2. Net force, force components, and friction. A box (mass=35kg) is set on an inc

Question

2. Net force, force components, and friction.

A box (mass=35kg) is set on an incline (angle=35.5o). The coefficient of kinetic friction between the box and the incline is 0.15. The box is let go and starts sliding down. What will be its acceleration? Use the following steps to find your answer: a. Draw a free-body diagram identifying the forces, and their directions. b. Show your calculations of the force components for relevant forces. c. Derive an expression for the normal force in terms of other parameters. d. Derive an expression for the frictional force in terms of other parameters. e. Derive the expression for net force, and solve for the acceleration. Plug in the numbers, with units to arrive at the final answer.

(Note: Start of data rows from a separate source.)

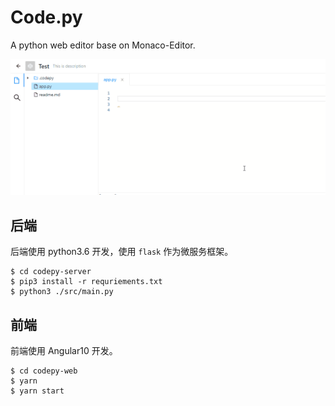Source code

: # Code.py
A python web editor base on Monaco-Editor.

![](./screenshot/screen.gif)

## 后端

后端使用 python3.6 开发，使用 `flask` 作为微服务框架。

```
$ cd codepy-server
$ pip3 install -r requriements.txt
$ python3 ./src/main.py
```

## 前端

前端使用 Angular10 开发。
```
$ cd codepy-web
$ yarn
$ yarn start
```


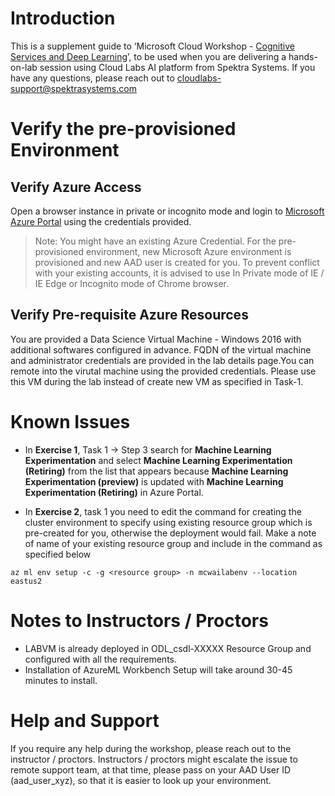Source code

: # Introduction

This is a supplement guide to ‘Microsoft Cloud Workshop - [Cognitive Services and Deep Learning](https://github.com/Microsoft/MCW-Cognitive-services-and-deep-learning/blob/master/Hands-on%20lab/HOL%20step-by%20step%20-%20Cognitive%20services%20and%20deep%20learning.md)’, to be used when you are delivering a hands-on-lab session using Cloud Labs AI platform from Spektra Systems. If you have any questions, please reach out to cloudlabs-support@spektrasystems.com

# Verify the pre-provisioned Environment

## Verify Azure Access

Open a browser instance in private or incognito mode and login to [Microsoft Azure Portal](https://portal.azure.com) using the credentials provided.

> Note: You might have an existing Azure Credential. For the pre-provisioned environment, new Microsoft Azure environment is provisioned and new AAD user is created for you. To prevent conflict with your existing accounts, it is advised to use In Private mode of IE / IE Edge or Incognito mode of Chrome browser.

## Verify Pre-requisite Azure Resources

You are provided a Data Science Virtual Machine - Windows 2016 with additional softwares configured in advance. FQDN of the virtual machine and administrator credentials are provided in the lab details page.You can remote into the virutal machine using the provided credentials. Please use this VM during the lab instead of create new VM as specified in Task-1.


# Known Issues
* In **Exercise 1**, Task 1 -> Step 3 search for **Machine Learning Experimentation** and select **Machine Learning Experimentation (Retiring)** from the list that appears because **Machine Learning Experimentation (preview)** is updated with **Machine Learning Experimentation (Retiring)** in Azure Portal.

* In **Exercise 2**, task 1 you need to edit the command for creating the cluster environment to specify using existing resource group which is pre-created for you, otherwise the deployment would fail. Make a note of name of your existing resource group and include in the command as specified below
```
az ml env setup -c -g <resource group> -n mcwailabenv --location eastus2
```

# Notes to Instructors / Proctors

* LABVM is already deployed in ODL_csdl-XXXXX Resource Group and configured with all the requirements.
* Installation of AzureML Workbench Setup will take around 30-45 minutes to install.

# Help and Support

If you require any help during the workshop, please reach out to the instructor / proctors. Instructors / proctors might escalate the issue to remote support team, at that time, please pass on your AAD User ID (aad_user_xyz), so that it is easier to look up your environment.



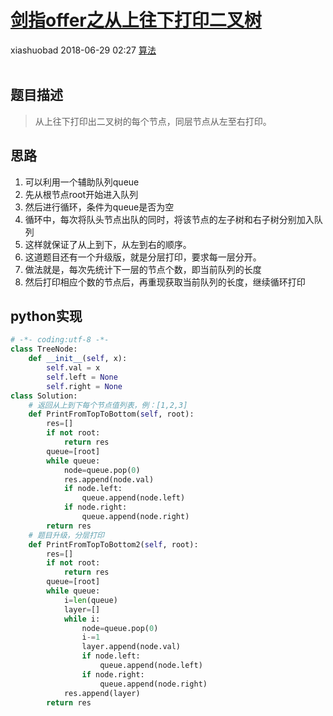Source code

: <div class="blog-article">
    <h1><a href="p.html?p=算法/22剑指offer之从上往下打印二叉树" class="title">剑指offer之从上往下打印二叉树</a></h1>
    <span class="author">xiashuobad</span>
    <span class="time">2018-06-29 02:27</span>
    <span><a href="tags.html?t=算法" class="tag">算法</a></span>
    </div>
<br/>

## 题目描述 ##
> 从上往下打印出二叉树的每个节点，同层节点从左至右打印。
## 思路 ##
1. 可以利用一个辅助队列queue
2. 先从根节点root开始进入队列
3. 然后进行循环，条件为queue是否为空
4. 循环中，每次将队头节点出队的同时，将该节点的左子树和右子树分别加入队列
5. 这样就保证了从上到下，从左到右的顺序。
6. 这道题目还有一个升级版，就是分层打印，要求每一层分开。
7. 做法就是，每次先统计下一层的节点个数，即当前队列的长度
8. 然后打印相应个数的节点后，再重现获取当前队列的长度，继续循环打印

## python实现 ##
```python
# -*- coding:utf-8 -*-
class TreeNode:
    def __init__(self, x):
        self.val = x
        self.left = None
        self.right = None
class Solution:
    # 返回从上到下每个节点值列表，例：[1,2,3]
    def PrintFromTopToBottom(self, root):
        res=[]
        if not root:
            return res
        queue=[root]
        while queue:
            node=queue.pop(0)
            res.append(node.val)
            if node.left:
                queue.append(node.left)
            if node.right:
                queue.append(node.right)
        return res
    # 题目升级，分层打印
    def PrintFromTopToBottom2(self, root):
        res=[]
        if not root:
            return res
        queue=[root]
        while queue:
            i=len(queue)
            layer=[]
            while i:
                node=queue.pop(0)
                i-=1
                layer.append(node.val)
                if node.left:
                    queue.append(node.left)
                if node.right:
                    queue.append(node.right)
            res.append(layer)
        return res
```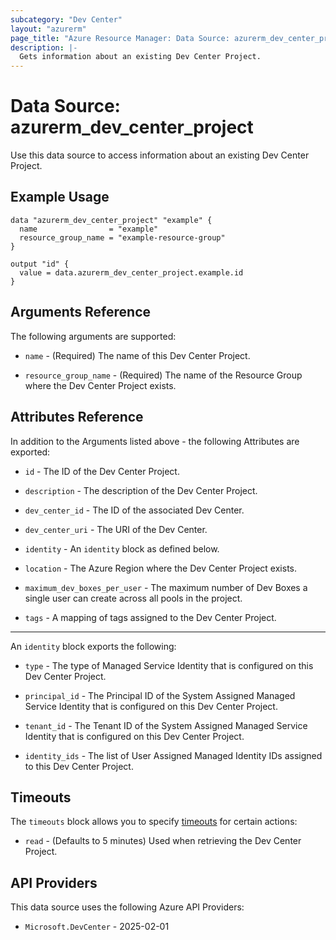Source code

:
 ```yaml
---
subcategory: "Dev Center"
layout: "azurerm"
page_title: "Azure Resource Manager: Data Source: azurerm_dev_center_project"
description: |-
  Gets information about an existing Dev Center Project.
---
```


# Data Source: azurerm_dev_center_project

Use this data source to access information about an existing Dev Center Project.

## Example Usage

```hcl
data "azurerm_dev_center_project" "example" {
  name                = "example"
  resource_group_name = "example-resource-group"
}

output "id" {
  value = data.azurerm_dev_center_project.example.id
}
```

## Arguments Reference

The following arguments are supported:

* `name` - (Required) The name of this Dev Center Project.

* `resource_group_name` - (Required) The name of the Resource Group where the Dev Center Project exists.

## Attributes Reference

In addition to the Arguments listed above - the following Attributes are exported:

* `id` - The ID of the Dev Center Project.

* `description` - The description of the Dev Center Project.

* `dev_center_id` - The ID of the associated Dev Center.

* `dev_center_uri` - The URI of the Dev Center.

* `identity` - An `identity` block as defined below.

* `location` - The Azure Region where the Dev Center Project exists.

* `maximum_dev_boxes_per_user` - The maximum number of Dev Boxes a single user can create across all pools in the project.

* `tags` - A mapping of tags assigned to the Dev Center Project.

---

An `identity` block exports the following:

* `type` - The type of Managed Service Identity that is configured on this Dev Center Project.

* `principal_id` - The Principal ID of the System Assigned Managed Service Identity that is configured on this Dev Center Project.

* `tenant_id` - The Tenant ID of the System Assigned Managed Service Identity that is configured on this Dev Center Project.

* `identity_ids` - The list of User Assigned Managed Identity IDs assigned to this Dev Center Project.

## Timeouts

The `timeouts` block allows you to specify [timeouts](https://www.terraform.io/language/resources/syntax#operation-timeouts) for certain actions:

* `read` - (Defaults to 5 minutes) Used when retrieving the Dev Center Project.

## API Providers
<!-- This section is generated, changes will be overwritten -->
This data source uses the following Azure API Providers:

* `Microsoft.DevCenter` - 2025-02-01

I solved these problems, however I don't know if I am right. Thanks!!!

Explanation / Answer

1.

friction force on the box=0.15*35*9.8*cos(35.5)=41.886 N

component of its weight along the incline=35*9.8*sin(35.5)=199.18 N

then net force=199.18-41.886=157.294 N

acceleration=force/mass=4.494 m/s^2

Q2. forces acting are:

weight of the box downwards

friction force upwards

(you can resolve the weight along the incline and perpendicular to incline)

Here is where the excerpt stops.